Massachusetts Considers Stoned Driving
Coupled with the odor of marijuana, two of those test results (the one leg stand and the walk-and-turn) were the primary evidence against Thomas Gerhardt. An officer stopped Gerhardt’s car because the taillights were not illuminated. Gerhardt admitted that he smoked marijuana several hours before driving. The recreational consumption of marijuana is legal in Massachusetts.

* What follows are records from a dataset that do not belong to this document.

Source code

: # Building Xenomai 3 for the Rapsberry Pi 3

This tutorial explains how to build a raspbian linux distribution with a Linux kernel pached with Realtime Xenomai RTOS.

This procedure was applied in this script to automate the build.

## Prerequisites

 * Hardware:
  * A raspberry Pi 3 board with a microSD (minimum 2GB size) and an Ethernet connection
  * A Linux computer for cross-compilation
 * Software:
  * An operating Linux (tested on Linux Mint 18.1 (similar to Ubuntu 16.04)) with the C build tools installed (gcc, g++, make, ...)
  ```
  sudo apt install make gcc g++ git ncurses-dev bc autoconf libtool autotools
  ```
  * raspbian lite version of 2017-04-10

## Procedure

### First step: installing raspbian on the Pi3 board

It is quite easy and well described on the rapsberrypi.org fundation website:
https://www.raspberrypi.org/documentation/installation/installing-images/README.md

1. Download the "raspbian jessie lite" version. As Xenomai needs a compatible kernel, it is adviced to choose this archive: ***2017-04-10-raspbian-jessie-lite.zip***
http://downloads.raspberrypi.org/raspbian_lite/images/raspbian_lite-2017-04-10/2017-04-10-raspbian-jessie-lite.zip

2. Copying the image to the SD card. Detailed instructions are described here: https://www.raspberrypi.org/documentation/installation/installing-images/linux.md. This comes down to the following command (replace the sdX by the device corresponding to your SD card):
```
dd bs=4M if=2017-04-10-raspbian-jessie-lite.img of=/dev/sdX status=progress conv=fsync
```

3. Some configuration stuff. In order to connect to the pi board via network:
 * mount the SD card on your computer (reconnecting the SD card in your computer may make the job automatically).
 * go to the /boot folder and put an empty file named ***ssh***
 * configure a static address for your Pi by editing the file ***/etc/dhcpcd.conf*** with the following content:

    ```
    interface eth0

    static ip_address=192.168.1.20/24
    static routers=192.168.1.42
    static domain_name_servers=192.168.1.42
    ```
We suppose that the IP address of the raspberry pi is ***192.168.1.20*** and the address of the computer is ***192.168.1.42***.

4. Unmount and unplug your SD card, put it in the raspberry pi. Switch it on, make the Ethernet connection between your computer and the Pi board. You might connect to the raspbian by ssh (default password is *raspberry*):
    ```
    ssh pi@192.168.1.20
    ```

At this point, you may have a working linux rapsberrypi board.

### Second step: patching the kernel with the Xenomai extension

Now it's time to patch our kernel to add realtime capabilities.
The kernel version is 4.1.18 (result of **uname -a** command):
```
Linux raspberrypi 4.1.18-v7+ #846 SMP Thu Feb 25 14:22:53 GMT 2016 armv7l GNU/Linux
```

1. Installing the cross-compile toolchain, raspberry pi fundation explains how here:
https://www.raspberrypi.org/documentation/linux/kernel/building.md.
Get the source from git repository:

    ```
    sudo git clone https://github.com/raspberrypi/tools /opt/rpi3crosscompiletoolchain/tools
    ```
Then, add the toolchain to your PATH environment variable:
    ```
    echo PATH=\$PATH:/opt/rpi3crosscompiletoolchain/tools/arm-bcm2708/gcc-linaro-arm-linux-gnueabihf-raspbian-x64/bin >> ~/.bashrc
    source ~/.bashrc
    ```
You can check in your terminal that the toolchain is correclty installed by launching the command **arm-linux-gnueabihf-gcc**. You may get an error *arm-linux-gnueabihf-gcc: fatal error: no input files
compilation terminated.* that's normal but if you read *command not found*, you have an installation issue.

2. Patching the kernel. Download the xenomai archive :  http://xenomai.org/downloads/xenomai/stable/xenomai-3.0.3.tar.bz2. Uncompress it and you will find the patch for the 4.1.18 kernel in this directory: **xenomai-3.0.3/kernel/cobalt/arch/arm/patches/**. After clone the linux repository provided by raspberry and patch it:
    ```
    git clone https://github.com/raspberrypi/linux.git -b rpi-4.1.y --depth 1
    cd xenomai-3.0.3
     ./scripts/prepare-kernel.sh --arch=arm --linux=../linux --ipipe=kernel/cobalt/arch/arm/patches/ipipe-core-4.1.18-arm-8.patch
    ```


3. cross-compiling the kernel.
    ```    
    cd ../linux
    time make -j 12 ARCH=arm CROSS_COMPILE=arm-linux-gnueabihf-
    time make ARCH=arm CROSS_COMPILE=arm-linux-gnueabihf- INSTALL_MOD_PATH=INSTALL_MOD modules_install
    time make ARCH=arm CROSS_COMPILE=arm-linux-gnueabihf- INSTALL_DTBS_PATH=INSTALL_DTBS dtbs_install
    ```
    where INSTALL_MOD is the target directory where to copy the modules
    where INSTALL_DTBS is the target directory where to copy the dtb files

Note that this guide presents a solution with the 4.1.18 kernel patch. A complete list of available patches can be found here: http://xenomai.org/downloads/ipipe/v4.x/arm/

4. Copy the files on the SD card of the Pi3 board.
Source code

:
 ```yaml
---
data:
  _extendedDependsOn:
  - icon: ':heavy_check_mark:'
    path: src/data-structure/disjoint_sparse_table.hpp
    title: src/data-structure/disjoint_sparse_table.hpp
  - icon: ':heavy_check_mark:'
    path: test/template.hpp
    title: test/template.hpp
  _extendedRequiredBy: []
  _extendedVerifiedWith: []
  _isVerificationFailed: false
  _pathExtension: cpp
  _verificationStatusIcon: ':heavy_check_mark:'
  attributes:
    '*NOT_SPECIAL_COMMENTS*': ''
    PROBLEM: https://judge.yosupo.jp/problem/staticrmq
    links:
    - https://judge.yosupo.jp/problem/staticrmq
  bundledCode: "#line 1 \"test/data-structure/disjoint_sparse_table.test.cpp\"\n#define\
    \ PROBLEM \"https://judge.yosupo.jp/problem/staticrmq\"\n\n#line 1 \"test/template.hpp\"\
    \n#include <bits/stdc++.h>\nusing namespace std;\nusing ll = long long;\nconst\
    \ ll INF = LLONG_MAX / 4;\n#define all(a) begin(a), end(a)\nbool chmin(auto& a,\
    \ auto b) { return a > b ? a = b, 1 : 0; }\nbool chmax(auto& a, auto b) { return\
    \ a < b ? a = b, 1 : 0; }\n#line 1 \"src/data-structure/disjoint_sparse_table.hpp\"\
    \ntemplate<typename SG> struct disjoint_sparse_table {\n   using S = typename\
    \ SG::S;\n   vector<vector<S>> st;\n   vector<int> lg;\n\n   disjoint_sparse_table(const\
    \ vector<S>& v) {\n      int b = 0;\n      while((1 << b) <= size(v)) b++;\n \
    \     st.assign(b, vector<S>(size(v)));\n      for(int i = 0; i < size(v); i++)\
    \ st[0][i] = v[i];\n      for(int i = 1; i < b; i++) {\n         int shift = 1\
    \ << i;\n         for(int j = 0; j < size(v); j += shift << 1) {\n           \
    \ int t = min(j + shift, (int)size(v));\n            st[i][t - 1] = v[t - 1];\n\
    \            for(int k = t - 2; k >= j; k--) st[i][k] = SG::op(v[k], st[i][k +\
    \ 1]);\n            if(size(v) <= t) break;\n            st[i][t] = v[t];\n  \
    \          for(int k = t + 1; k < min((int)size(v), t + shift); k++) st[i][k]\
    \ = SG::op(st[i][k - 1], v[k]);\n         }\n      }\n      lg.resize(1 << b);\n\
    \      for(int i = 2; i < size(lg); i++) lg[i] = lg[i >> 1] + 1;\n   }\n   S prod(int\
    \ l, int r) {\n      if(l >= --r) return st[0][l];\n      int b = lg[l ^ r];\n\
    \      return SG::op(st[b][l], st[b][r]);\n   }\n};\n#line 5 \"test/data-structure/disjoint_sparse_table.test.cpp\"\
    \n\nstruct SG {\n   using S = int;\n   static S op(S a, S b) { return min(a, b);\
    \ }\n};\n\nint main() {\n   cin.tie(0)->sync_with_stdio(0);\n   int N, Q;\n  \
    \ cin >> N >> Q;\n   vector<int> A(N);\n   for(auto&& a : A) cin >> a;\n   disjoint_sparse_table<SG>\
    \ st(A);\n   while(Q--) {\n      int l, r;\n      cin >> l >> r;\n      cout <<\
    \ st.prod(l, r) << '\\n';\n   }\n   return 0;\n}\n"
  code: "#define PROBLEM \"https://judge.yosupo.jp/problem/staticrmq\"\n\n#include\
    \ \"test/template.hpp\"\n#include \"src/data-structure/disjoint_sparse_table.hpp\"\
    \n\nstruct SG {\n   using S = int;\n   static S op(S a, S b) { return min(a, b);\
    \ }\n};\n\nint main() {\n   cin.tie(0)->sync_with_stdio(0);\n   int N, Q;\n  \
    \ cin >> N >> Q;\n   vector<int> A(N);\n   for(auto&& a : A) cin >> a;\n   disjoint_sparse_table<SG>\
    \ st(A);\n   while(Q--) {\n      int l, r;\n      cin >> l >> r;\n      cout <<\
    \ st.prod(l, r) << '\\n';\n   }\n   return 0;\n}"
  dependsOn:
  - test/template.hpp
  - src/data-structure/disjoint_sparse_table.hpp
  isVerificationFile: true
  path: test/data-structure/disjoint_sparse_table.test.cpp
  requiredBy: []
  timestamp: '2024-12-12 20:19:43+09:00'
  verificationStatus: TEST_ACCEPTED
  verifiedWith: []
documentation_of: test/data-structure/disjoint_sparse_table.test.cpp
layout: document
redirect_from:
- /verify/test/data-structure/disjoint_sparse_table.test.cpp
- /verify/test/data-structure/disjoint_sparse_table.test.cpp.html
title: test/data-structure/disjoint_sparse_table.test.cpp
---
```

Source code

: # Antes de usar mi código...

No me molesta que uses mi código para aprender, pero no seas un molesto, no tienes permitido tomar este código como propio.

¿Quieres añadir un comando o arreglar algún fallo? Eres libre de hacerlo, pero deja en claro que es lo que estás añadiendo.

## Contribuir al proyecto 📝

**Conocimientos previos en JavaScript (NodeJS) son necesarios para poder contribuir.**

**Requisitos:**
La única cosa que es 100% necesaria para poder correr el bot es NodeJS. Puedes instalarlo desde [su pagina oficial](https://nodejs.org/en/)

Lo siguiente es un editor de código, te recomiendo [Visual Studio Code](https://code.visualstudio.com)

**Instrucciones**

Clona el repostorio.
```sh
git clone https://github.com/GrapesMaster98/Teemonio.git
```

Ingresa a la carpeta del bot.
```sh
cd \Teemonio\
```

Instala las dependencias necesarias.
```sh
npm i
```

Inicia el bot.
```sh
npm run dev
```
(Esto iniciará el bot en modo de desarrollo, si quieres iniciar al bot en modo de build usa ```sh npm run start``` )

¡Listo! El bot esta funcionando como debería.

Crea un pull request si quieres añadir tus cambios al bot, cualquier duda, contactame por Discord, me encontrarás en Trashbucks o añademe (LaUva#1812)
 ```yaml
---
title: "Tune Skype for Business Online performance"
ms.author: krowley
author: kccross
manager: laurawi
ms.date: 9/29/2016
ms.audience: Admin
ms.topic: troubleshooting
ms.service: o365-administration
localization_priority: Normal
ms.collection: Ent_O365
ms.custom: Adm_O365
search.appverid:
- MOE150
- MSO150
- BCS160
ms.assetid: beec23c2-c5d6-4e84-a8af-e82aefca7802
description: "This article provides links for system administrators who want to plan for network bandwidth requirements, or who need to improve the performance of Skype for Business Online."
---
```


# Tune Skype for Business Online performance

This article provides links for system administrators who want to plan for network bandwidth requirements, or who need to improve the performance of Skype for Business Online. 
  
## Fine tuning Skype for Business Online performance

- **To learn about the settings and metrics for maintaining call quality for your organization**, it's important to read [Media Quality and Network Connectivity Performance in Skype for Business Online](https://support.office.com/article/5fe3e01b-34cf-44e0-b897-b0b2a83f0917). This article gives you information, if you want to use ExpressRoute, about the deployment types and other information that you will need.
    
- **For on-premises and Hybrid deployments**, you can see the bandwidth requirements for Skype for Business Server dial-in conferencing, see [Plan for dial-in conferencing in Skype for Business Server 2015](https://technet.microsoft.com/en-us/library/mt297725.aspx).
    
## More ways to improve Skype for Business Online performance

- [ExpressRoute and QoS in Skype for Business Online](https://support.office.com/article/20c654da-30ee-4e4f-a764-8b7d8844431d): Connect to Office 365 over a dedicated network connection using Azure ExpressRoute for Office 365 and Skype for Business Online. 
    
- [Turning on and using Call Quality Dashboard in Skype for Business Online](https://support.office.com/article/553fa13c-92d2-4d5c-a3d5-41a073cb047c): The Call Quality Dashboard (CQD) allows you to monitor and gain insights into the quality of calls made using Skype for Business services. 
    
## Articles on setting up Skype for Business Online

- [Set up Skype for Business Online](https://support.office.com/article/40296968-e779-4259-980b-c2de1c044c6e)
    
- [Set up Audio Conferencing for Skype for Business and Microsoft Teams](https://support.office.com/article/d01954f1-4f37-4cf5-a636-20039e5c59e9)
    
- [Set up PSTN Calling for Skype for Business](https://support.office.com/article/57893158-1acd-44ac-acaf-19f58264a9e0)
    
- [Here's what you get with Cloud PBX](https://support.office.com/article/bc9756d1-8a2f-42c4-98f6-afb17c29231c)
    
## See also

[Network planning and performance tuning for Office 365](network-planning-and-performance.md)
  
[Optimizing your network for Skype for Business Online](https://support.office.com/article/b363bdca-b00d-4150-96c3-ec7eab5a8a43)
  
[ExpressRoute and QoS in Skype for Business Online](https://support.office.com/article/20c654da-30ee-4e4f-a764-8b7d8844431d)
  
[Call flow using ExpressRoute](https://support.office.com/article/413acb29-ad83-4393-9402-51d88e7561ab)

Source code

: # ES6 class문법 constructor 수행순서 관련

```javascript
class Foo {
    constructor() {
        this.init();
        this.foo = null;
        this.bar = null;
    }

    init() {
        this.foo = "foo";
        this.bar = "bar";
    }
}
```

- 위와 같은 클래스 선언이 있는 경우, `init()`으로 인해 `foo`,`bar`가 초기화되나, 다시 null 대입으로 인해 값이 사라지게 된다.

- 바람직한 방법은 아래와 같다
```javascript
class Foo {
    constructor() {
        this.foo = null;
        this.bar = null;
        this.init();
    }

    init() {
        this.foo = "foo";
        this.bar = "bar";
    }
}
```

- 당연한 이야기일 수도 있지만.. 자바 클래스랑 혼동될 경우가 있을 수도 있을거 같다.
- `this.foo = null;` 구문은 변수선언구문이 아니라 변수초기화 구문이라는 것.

The arresting officer claims that Gerhardt could not maintain his balance on one leg for 30 seconds and that he forgot to turn around and repeat the test after walking in a straight line. Gerhardt was charged with driving while impaired despite the absence of evidence of bad driving. The trial judge asked the Massachusetts Supreme Judicial Court to decide whether expert evidence of a driver’s impairment is required to convict a defendant of driving under the influence of marijuana in the absence of erratic driving.
Gerhardt’s lawyer told the state’s highest court that the field sobriety tests have been validated for blood alcohol content but not for driving impairment — a fact that NHTSA’s training manual acknowledges. With no other evidence of impairment, can Gerhardt be prosecuted?
The prosecution argues that studies have validated the field sobriety tests as evidence of impaired driving, but other studies show no correlation between HGN and walk-and-turn performance in test subjects who recently consumed of marijuana. And even NHTSA admits that officers who administer field sobriety tests in controlled laboratory conditions make improper decisions to arrest about 15% to 20% of the time. That might be adequate to establish probable cause for a DUI arrest, but a test with a 20% error rate under controlled conditions should not suffice as proof beyond a reasonable doubt of impaired driving.
The Massachusetts Supreme Judicial Court will be challenged to establish a standard of proof for a charge of driving under the influence of marijuana when there is no evidence of bad driving. As states increasingly legalize use of the drug, the court’s decision may influence the reasoning of appellate courts across the nation.